2つ目の課題であるメモリについて、メモリが不足している場合には、画像サイズを小さくすることで対処することになります。しかし、画像サイズを制限することにより画像の表現力が落ちることになります。自動運転の際に方策への入力となる画像の例を以下に示します。信号が非常に小さく、画像サイズを小さくしてしまうと認識するのが困難です。信号検知は、自動運転において最も重要なタスクの1つであるため、画像サイズを小さくすることにより、メモリ不足に対処するのは望ましくないでしょう。
方策への入力画像の例
提案手法
Implicit Affordances
提案手法の流れを以下に示します。
- ResNet-18で構築したエンコーダを複数の事前学習用のタスク(教師あり学習)で
共有し、それぞれのタスクを学習 - 画像の代わりに学習したエンコーダが出力する特徴量(512×4×4)を
強化学習における状態として扱い、強化学習により方策を学習
1のエンコーダの事前学習に使用されたタスクを以下の通りです。
- セマンティックセグメンテーション
- 信号の状態予測(赤信号 or 青信号)
- 信号までの距離予測
- 交差点の識別(交差点にいるかどうか)
- 車線に対する回転量(車線と車体の角度)
このように、運転に関連したタスクでエンコーダの事前学習を行うことで、エンコーダが運転に関連する特徴量を抽出することが期待されます。
Implicit Affordances の概要
エンコーダ事前学習用のデータ収集
エンコーダの事前学習フェーズのために、走行時にカメラにより得られる画像を収集する必要があります。その学習データは、CARLAシミュレータのオートパイロット機能により収集しました。
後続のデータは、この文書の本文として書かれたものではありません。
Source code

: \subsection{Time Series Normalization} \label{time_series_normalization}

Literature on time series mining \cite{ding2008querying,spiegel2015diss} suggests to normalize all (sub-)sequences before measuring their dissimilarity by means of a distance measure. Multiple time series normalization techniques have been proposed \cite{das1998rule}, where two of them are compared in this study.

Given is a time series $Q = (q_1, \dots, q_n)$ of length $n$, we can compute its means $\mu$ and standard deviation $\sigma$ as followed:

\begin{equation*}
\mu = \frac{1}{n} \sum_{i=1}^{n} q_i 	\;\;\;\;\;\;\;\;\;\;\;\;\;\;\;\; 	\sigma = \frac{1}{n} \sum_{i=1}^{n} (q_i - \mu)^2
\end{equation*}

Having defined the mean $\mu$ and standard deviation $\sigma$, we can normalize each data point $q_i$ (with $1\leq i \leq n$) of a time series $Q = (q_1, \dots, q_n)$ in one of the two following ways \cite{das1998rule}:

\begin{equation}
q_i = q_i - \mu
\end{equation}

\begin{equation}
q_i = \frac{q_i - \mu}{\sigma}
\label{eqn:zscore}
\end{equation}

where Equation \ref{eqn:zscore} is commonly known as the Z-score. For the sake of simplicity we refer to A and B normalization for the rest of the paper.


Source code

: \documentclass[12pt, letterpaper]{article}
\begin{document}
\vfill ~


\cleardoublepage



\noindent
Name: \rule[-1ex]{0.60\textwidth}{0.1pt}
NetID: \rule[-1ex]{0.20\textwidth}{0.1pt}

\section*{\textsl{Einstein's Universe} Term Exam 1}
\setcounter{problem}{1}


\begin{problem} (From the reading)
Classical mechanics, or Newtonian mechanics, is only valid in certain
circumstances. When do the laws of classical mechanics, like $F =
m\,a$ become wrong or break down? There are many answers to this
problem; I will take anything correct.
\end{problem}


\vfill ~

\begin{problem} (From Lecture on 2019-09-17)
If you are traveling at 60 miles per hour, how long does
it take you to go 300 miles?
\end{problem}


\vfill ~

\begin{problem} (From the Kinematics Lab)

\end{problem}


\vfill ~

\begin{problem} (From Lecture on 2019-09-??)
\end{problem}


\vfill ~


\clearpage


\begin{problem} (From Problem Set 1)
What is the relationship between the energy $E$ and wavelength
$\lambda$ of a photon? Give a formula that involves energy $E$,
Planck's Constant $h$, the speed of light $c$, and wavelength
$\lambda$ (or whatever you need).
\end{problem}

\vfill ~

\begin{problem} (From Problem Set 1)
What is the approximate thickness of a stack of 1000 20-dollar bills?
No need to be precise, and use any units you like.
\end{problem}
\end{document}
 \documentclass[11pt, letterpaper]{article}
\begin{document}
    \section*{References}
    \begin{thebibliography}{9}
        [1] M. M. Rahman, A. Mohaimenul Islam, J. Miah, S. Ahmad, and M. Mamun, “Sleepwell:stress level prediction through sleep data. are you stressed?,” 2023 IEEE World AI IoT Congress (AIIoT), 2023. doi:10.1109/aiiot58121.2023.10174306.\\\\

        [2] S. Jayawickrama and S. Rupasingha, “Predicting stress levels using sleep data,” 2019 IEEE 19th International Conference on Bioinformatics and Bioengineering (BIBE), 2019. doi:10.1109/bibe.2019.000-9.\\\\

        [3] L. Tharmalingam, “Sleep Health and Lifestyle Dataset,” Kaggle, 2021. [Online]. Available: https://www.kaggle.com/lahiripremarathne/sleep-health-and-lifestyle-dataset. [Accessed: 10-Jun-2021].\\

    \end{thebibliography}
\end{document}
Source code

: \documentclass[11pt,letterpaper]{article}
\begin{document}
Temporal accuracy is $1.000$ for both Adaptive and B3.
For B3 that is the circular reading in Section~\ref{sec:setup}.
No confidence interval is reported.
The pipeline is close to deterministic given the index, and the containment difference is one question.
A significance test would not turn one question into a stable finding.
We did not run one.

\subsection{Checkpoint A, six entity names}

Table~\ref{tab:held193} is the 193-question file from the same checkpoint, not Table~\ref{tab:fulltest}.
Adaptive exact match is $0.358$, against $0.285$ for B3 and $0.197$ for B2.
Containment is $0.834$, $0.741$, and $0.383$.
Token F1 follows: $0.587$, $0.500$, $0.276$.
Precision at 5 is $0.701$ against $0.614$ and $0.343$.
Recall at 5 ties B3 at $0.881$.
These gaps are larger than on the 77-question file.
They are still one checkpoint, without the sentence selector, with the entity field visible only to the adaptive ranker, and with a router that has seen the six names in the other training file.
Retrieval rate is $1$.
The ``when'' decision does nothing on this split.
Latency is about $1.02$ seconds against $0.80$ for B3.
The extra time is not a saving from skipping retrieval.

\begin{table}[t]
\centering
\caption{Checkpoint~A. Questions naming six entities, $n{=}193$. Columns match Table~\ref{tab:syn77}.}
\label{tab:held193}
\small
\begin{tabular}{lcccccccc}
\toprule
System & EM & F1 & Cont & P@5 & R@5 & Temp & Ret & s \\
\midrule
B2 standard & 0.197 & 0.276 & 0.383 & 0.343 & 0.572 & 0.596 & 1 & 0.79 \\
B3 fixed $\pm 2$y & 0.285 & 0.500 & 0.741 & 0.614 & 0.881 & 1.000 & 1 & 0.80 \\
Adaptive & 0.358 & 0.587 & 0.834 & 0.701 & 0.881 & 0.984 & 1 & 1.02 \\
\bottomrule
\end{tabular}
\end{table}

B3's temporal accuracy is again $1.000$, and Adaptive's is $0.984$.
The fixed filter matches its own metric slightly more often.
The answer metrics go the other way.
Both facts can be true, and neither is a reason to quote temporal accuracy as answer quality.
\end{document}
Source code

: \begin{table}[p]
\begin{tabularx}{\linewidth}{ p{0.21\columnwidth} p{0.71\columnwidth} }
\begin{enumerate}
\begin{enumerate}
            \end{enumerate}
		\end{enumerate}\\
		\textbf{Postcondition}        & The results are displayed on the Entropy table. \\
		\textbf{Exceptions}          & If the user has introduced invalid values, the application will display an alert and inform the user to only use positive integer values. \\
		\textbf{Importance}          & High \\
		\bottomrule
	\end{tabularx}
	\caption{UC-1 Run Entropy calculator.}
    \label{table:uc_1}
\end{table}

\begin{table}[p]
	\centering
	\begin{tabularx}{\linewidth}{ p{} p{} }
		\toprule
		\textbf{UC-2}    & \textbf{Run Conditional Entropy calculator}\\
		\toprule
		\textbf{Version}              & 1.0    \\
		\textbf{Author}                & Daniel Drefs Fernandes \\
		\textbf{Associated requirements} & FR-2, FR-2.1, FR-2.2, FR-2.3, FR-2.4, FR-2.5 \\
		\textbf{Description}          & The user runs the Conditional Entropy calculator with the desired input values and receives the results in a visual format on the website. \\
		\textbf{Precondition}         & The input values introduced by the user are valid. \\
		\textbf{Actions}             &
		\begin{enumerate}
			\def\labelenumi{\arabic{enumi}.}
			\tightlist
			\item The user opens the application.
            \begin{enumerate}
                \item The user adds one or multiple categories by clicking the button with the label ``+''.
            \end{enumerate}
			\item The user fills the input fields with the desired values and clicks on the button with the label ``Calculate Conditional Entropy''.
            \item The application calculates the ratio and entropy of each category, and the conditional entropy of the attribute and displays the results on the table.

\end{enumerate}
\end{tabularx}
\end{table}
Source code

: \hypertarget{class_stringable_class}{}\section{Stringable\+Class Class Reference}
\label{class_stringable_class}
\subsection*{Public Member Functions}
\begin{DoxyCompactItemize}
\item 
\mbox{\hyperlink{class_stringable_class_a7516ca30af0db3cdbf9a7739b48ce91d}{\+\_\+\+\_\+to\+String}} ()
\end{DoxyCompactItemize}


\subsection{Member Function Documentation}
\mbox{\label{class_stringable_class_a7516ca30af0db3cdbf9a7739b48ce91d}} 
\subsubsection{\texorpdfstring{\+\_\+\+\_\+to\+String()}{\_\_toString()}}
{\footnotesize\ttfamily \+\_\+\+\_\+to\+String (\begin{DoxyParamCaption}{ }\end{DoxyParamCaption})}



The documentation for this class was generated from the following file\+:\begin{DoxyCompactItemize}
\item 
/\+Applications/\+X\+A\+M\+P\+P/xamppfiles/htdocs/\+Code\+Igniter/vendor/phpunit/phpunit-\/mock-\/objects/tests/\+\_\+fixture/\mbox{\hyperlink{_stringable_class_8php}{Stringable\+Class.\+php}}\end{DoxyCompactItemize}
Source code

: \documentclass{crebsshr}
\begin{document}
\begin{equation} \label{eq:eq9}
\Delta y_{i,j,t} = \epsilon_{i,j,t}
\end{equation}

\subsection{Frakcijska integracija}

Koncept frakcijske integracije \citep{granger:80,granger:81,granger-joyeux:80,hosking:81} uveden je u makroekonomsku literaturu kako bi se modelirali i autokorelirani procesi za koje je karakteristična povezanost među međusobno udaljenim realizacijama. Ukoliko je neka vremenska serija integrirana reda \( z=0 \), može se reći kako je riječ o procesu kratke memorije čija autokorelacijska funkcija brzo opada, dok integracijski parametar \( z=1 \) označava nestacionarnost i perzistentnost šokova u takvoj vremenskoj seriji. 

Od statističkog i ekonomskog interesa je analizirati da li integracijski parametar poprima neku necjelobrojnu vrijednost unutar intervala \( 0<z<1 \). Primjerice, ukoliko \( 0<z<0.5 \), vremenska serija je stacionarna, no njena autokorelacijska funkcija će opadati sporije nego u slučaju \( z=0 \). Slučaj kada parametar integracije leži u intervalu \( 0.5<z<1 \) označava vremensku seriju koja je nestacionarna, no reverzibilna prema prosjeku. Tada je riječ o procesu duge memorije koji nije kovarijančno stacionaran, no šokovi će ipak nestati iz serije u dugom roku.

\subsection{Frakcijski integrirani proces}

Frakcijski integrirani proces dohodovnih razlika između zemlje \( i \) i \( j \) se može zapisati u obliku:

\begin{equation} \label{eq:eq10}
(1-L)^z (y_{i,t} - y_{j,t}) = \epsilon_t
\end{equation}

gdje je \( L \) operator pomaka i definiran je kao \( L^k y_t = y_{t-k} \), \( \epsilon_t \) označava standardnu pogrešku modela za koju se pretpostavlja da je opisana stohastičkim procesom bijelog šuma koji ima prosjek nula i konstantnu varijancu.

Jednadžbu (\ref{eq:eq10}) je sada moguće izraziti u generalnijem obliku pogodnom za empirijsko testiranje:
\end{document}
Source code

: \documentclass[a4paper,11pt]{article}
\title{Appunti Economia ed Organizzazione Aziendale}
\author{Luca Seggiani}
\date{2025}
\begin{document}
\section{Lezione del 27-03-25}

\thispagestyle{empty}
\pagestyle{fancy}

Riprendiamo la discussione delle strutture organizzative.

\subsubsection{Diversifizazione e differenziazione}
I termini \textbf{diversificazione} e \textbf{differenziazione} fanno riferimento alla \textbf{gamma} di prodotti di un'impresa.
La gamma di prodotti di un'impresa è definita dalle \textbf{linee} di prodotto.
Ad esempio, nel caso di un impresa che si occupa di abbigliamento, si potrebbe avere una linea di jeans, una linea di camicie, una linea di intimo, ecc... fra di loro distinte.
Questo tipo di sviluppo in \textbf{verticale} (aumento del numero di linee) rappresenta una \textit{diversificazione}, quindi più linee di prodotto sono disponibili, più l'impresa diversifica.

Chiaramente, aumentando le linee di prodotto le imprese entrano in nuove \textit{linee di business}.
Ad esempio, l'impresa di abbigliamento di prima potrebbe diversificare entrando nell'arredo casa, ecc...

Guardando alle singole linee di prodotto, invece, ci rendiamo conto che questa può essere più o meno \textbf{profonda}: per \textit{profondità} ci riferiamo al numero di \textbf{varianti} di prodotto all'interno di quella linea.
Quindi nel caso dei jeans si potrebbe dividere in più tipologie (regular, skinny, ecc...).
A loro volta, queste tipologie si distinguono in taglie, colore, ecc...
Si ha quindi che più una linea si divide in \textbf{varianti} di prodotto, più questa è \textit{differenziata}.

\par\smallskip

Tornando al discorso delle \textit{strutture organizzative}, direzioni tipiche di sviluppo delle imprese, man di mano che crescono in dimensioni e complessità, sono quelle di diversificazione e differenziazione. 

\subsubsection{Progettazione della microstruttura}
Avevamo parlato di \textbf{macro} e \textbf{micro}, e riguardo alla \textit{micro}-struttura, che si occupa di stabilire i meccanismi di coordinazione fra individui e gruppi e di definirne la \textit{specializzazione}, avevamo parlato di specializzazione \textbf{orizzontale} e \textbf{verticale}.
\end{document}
しかし、オートパイロット機能では、常に車線の中央を走り続けるため、車線を逸脱したときのカメラ画像を収集することができません。
このように、車線の中央を走行して得られる画像だけで事前学習を行ってしまうと、学習したエンコーダが車線中央の画像に過学習します。その結果、強化学習で方策の学習を行うときにエンコーダが有効に機能しないと考えられます。(特に、車線から逸脱したときは機能しない)
そのため、オートパイロットによるデータの収集時には、カメラを回転させて前方以外の画像も学習データとして収集することで、この問題に対処しています。
強化学習フェーズ
強化学習アルゴリズムは、Rainbow-IQN Ape-Xが採用されています。Rainbow-IQN Ape-Xは、AtariベンチマークでState-of-th-Artを達成しています。強化学習アルゴリズムには、価値ベースのアルゴリズムと方策ベースのアルゴリズムがありますが、価値ベースの方がデータ効率が良いため採用されています。
報酬は,以下の4つの要素により構成されています。
- Desired Speed ($0 \leq r_s \leq 1$)
- 状況別に設定された目標速度に近い速度であるほど高い報酬が得られる。例を下の図に示す。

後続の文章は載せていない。